Elena Cecconelli
TERNI – Con l’avvicinarsi dell’estate iniziano le campagne anti – abbandono per sensibilizzare la popolazione a non lasciar in strada “Fido”, da sempre il miglior amico dell’uomo, con iniziative per incentivare i proprietari a viaggiare insieme al proprio animale. Eppure la legge regionale del 2015 demoralizza quanti hanno un cane, rischiando di incrementare il fenomeno del randagismo. Se da un lato Trenitalia ha da poco annunciato la proposta di portare sul treno fino al 15 settembre cani e gatti gratuitamente, mandando anche in onda sui vagoni degli spot della lega italiana per la difesa degli animali e dell’ambiente (Leidaa) per diminuire gli episodi di abbandono, dall’altro lato la legge numero 11 del 2015 sta remando nell’esatta direzione opposta.
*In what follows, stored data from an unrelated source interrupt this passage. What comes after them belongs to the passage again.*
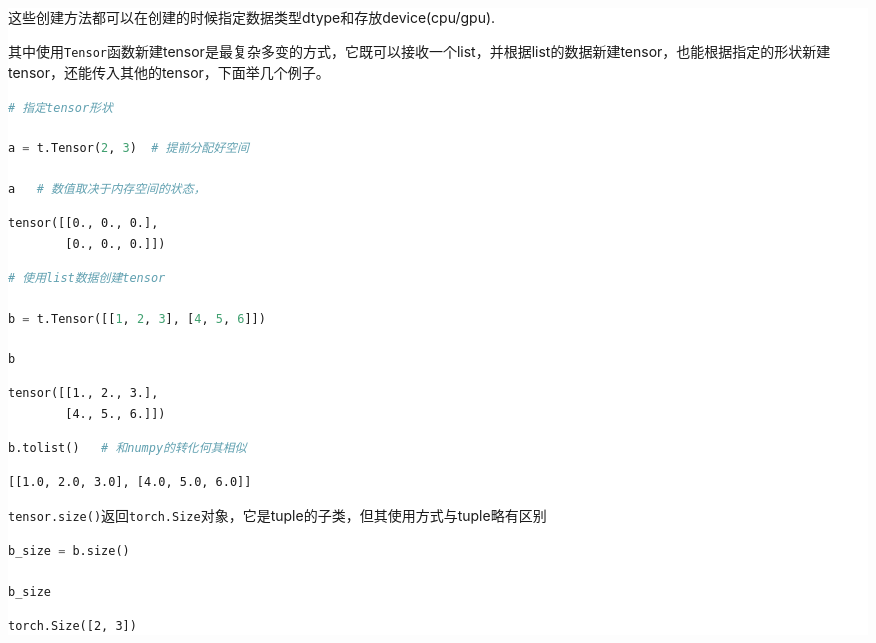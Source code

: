 这些创建方法都可以在创建的时候指定数据类型dtype和存放device(cpu/gpu).


其中使用`Tensor`函数新建tensor是最复杂多变的方式，它既可以接收一个list，并根据list的数据新建tensor，也能根据指定的形状新建tensor，还能传入其他的tensor，下面举几个例子。


```python
# 指定tensor形状

a = t.Tensor(2, 3)  # 提前分配好空间

a   # 数值取决于内存空间的状态，
```




    tensor([[0., 0., 0.],
            [0., 0., 0.]])




```python
# 使用list数据创建tensor

b = t.Tensor([[1, 2, 3], [4, 5, 6]])

b
```




    tensor([[1., 2., 3.],
            [4., 5., 6.]])




```python
b.tolist()   # 和numpy的转化何其相似
```




    [[1.0, 2.0, 3.0], [4.0, 5.0, 6.0]]



`tensor.size()`返回`torch.Size`对象，它是tuple的子类，但其使用方式与tuple略有区别


```python
b_size = b.size()

b_size
```




    torch.Size([2, 3])





[^1]: http://docs.pytorch.org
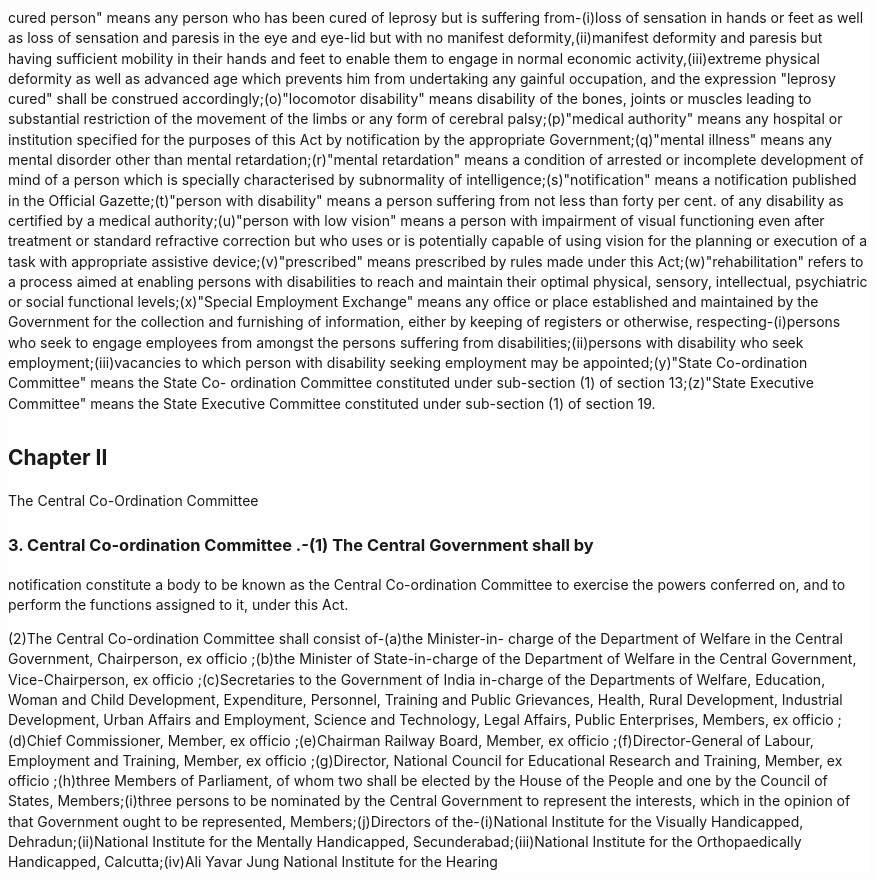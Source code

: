cured person" means any person who has been cured of leprosy but is suffering
from-(i)loss of sensation in hands or feet as well as loss of sensation and
paresis in the eye and eye-lid but with no manifest deformity,(ii)manifest
deformity and paresis but having sufficient mobility in their hands and feet
to enable them to engage in normal economic activity,(iii)extreme physical
deformity as well as advanced age which prevents him from undertaking any
gainful occupation, and the expression "leprosy cured" shall be construed
accordingly;(o)"locomotor disability" means disability of the bones, joints or
muscles leading to substantial restriction of the movement of the limbs or any
form of cerebral palsy;(p)"medical authority" means any hospital or
institution specified for the purposes of this Act by notification by the
appropriate Government;(q)"mental illness" means any mental disorder other
than mental retardation;(r)"mental retardation" means a condition of arrested
or incomplete development of mind of a person which is specially characterised
by subnormality of intelligence;(s)"notification" means a notification
published in the Official Gazette;(t)"person with disability" means a person
suffering from not less than forty per cent. of any disability as certified by
a medical authority;(u)"person with low vision" means a person with impairment
of visual functioning even after treatment or standard refractive correction
but who uses or is potentially capable of using vision for the planning or
execution of a task with appropriate assistive device;(v)"prescribed" means
prescribed by rules made under this Act;(w)"rehabilitation" refers to a
process aimed at enabling persons with disabilities to reach and maintain
their optimal physical, sensory, intellectual, psychiatric or social
functional levels;(x)"Special Employment Exchange" means any office or place
established and maintained by the Government for the collection and furnishing
of information, either by keeping of registers or otherwise,
respecting-(i)persons who seek to engage employees from amongst the persons
suffering from disabilities;(ii)persons with disability who seek
employment;(iii)vacancies to which person with disability seeking employment
may be appointed;(y)"State Co-ordination Committee" means the State Co-
ordination Committee constituted under sub-section (1) of section 13;(z)"State
Executive Committee" means the State Executive Committee constituted under
sub-section (1) of section 19.

## Chapter II  
The Central Co-Ordination Committee

### 3. Central Co-ordination Committee .-(1) The Central Government shall by
notification constitute a body to be known as the Central Co-ordination
Committee to exercise the powers conferred on, and to perform the functions
assigned to it, under this Act.

(2)The Central Co-ordination Committee shall consist of-(a)the Minister-in-
charge of the Department of Welfare in the Central Government, Chairperson, ex
officio ;(b)the Minister of State-in-charge of the Department of Welfare in
the Central Government, Vice-Chairperson, ex officio ;(c)Secretaries to the
Government of India in-charge of the Departments of Welfare, Education, Woman
and Child Development, Expenditure, Personnel, Training and Public Grievances,
Health, Rural Development, Industrial Development, Urban Affairs and
Employment, Science and Technology, Legal Affairs, Public Enterprises,
Members, ex officio ;(d)Chief Commissioner, Member, ex officio ;(e)Chairman
Railway Board, Member, ex officio ;(f)Director-General of Labour, Employment
and Training, Member, ex officio ;(g)Director, National Council for
Educational Research and Training, Member, ex officio ;(h)three Members of
Parliament, of whom two shall be elected by the House of the People and one by
the Council of States, Members;(i)three persons to be nominated by the Central
Government to represent the interests, which in the opinion of that Government
ought to be represented, Members;(j)Directors of the-(i)National Institute for
the Visually Handicapped, Dehradun;(ii)National Institute for the Mentally
Handicapped, Secunderabad;(iii)National Institute for the Orthopaedically
Handicapped, Calcutta;(iv)Ali Yavar Jung National Institute for the Hearing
L’art. 219 della legge sopra menzionata stabilisce infatti che il proprietario di un cane è tenuto a registrarlo all’anagrafe regionale informatizzata, collocata nel sistema informativo veterinario e alimenti (Siva) e connessa con l’anagrafe nazionale, entro 60 giorni di vita dell’animale o entro dieci giorni dal possesso nel caso di animale non registrato. In ogni caso è obbligatoria la registrazione prima della cessione, effettuata a qualunque titolo. Nella circostanza in cui ciò non avvenga il proprietario dell’amico a quattro zampe viene sanzionato con una multa da oltre 200 euro. In Umbria l‘unità operativa complessa di sanità animale ( Dipartimento di prevenzione della Usl Umbria 2) dopo aver effettuato dei controlli a tappeto ha disposto 25mila multe arretrate per i proprietari dei cani. Sulle sanzioni sono sorte contestazioni da parte chi sostiene che siano illegittime. In base alla legge, ci sono 5 anni di tempo per riscossione di una sanzione, purché la violazione venga contestata entro 90 giorni. L’accertamento di queste violazioni potrebbe avere conseguenze anche sui veterinari che hanno effettuato a suo tempo la registrazione degli animali, perché la stessa legge stabilisce che «i medici veterinari devono in ogni caso verificare la presenza del microchip identificativo del cane. Nel caso di mancanza o di illeggibilità dello stesso, il proprietario o il detentore devono essere informati degli obblighi di legge e il medico veterinario libero professionista autorizzato ne deve dare comunicazione al servizio veterinario».
Qualcosa si sta smuovendo, sia tra i proprietari degli animali, sia nell’ordine dei veterinari per risolvere il paradosso di una legge nata proprio con lo scopo di arginare il fenomeno del randagismo, ma che potrebbe, in realtà, solamente aumentarlo.